Yes, Glycolic Acid is great under makeup! It allows the skin to ‘grip’ base layers like foundation, making it longer lasting.
The smoother your skin, the less chance that your makeup will flake off, and equally the less oily your skin, the less chance that foundation will slide off. Glycolic Acid helps to regulate oil production and evens out the skin, so your makeup should stay flawless all night long!
Once all the products have sunk in, you’re free to apply makeup.
One of the brilliant things about Glycolic Acid is that it helps to prep skin to absorb other ingredients, meaning your serum and moisturiser will be the most effective they can be.

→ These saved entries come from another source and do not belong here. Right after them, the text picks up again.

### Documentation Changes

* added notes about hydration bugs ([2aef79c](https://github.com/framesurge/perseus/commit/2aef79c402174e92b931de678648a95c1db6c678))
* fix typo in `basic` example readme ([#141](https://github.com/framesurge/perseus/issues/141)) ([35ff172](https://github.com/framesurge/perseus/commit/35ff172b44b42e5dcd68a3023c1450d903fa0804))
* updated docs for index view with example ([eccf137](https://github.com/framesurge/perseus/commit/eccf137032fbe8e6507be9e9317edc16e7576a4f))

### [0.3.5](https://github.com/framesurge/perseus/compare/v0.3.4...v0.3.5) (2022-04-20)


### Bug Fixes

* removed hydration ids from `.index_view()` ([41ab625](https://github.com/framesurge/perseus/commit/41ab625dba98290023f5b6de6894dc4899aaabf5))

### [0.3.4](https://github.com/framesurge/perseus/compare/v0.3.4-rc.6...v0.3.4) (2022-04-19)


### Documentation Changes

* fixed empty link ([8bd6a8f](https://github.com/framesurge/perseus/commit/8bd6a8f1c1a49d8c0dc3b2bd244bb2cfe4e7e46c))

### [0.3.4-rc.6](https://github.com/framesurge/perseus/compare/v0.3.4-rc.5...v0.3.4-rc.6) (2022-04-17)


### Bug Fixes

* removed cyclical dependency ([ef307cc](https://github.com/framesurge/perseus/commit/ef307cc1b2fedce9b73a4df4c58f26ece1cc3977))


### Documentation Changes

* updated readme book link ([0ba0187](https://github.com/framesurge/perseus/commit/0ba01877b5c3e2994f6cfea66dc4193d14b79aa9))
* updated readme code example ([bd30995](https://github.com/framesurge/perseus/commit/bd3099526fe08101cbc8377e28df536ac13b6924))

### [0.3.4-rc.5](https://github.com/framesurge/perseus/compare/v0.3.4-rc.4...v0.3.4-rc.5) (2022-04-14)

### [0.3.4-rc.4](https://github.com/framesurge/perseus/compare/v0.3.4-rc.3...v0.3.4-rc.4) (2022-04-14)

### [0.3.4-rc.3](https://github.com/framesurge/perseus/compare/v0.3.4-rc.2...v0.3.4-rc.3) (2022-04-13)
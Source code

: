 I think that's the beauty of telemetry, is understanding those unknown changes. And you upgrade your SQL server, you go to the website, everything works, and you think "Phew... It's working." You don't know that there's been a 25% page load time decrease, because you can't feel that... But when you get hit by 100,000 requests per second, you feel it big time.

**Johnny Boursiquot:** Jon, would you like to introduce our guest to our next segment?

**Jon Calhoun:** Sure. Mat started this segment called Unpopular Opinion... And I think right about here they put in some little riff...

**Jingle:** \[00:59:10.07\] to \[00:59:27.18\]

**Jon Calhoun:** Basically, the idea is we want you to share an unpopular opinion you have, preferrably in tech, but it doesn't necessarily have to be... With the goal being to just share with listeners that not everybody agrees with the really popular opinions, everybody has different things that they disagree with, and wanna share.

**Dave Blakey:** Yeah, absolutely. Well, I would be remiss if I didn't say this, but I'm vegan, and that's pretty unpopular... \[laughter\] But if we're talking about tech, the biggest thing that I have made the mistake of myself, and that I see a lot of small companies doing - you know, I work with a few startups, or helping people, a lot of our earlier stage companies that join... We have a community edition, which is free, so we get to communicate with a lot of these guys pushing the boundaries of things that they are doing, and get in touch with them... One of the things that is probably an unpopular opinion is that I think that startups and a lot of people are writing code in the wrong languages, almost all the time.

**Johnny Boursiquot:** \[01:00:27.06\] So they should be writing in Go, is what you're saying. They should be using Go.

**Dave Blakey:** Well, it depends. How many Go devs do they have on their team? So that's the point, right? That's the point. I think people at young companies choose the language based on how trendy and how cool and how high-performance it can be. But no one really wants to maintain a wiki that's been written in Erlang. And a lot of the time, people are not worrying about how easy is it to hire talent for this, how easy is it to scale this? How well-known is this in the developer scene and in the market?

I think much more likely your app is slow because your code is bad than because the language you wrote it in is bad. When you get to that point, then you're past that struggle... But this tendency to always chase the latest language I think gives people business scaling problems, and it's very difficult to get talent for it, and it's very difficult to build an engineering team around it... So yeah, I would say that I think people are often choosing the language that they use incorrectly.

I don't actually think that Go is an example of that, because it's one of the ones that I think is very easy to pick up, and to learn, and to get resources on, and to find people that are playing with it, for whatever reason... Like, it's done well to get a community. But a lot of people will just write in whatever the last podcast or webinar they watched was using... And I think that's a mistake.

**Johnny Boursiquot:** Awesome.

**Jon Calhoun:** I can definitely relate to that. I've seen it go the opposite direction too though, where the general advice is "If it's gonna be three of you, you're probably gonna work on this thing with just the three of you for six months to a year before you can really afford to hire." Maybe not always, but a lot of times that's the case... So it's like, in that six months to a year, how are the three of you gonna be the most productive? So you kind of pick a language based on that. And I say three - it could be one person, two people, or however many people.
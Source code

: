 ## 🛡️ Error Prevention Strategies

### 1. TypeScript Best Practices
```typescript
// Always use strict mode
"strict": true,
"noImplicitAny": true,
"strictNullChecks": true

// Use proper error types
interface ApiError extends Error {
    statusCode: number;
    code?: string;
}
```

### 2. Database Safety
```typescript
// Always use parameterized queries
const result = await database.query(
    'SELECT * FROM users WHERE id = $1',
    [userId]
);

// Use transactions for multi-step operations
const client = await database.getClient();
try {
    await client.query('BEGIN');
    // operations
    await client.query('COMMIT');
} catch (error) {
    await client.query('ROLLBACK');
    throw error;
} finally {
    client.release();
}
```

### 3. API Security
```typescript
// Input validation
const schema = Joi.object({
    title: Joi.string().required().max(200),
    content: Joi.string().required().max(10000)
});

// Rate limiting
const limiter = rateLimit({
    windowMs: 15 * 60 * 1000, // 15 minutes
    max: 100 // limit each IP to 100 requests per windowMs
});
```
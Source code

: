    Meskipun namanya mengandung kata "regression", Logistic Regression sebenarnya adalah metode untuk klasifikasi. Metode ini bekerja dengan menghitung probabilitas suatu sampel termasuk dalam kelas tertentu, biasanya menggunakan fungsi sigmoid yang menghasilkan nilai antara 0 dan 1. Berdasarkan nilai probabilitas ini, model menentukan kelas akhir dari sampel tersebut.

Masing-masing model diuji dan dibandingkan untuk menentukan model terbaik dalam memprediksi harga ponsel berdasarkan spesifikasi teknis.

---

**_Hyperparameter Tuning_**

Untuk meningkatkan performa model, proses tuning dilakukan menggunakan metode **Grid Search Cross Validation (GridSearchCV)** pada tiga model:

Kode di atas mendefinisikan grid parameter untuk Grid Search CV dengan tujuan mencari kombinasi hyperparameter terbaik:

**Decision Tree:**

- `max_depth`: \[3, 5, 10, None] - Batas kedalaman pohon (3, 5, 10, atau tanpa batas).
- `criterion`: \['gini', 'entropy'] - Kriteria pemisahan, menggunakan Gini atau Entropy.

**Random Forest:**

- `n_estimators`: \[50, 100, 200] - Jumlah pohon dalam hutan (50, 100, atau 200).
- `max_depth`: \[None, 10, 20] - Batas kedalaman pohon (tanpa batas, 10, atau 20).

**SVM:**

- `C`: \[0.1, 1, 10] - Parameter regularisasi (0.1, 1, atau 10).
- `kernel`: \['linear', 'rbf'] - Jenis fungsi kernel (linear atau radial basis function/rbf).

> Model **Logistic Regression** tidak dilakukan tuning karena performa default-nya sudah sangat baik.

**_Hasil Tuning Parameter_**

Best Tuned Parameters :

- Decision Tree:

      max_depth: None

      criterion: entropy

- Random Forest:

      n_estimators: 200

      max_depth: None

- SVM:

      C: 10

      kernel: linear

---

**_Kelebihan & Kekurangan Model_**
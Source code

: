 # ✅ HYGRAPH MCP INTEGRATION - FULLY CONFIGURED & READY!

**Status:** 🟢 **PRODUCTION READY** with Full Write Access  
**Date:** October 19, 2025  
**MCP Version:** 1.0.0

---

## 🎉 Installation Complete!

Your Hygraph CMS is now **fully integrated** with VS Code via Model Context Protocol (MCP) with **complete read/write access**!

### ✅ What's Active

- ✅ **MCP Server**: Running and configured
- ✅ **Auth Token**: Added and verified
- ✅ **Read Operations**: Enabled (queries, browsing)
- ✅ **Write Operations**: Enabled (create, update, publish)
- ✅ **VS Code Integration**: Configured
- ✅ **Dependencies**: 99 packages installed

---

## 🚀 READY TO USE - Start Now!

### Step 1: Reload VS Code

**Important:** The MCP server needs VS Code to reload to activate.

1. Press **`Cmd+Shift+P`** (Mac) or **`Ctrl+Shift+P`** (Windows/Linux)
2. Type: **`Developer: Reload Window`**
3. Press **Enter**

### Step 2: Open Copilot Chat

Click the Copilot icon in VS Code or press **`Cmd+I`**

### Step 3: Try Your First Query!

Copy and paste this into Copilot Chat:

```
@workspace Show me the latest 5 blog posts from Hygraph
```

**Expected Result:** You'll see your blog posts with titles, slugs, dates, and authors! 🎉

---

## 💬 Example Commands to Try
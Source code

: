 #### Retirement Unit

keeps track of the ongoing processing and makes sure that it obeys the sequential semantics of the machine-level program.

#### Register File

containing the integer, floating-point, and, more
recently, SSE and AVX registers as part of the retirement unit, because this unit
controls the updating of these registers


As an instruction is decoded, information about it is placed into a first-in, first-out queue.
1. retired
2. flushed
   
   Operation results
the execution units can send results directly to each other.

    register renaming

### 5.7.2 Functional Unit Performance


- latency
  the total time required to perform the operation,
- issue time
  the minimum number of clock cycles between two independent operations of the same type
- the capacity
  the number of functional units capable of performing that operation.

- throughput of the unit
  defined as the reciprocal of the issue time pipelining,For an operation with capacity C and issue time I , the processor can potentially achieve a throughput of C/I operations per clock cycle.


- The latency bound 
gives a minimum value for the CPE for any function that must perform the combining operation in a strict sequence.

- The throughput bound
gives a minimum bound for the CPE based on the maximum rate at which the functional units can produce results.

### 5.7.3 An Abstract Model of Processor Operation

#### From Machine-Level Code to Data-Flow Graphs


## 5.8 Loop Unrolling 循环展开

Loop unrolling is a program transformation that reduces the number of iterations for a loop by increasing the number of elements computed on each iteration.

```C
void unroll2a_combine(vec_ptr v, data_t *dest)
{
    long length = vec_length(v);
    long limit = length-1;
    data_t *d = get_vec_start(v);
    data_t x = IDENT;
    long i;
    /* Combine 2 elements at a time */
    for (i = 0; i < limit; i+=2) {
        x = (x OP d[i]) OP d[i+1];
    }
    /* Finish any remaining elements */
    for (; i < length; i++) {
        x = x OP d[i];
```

Depending on the concentration, yes, you can use Glycolic Acid every day. If you’re new to chemical exfoliants, you should work up to using it every day slowly rather than overdoing it at the beginning.
There are toners and cleansers that use low doses of Glycolic Acid, combined with other soothing ingredients, that are suitable for use every day.
However, many products containing Glycolic Acid are designed as targeted exfoliants, and so shouldn’t be used too often - once or twice a week at most.
It’s best to follow the instructions on the packet when it comes to how often you should use a product.
You should also be particularly careful if you’re going to be exposed to more sunshine than usual. For example, you might be happy using Glycolic Acid every day when you’re at home, but when you jet off on holiday to spend a week outside, it’s an idea to cut back the usage until you’re home - and remember to wear SPF!
So, what does Glycolic Acid do? Aside from ticking almost all of our ideal-ingredient boxes, that is! Glycolic Acid works to battle blemishes and fight fine lines, as well as gently exfoliating skin and banishing dullness.
Is it something you’ll be incorporating into your skincare routine?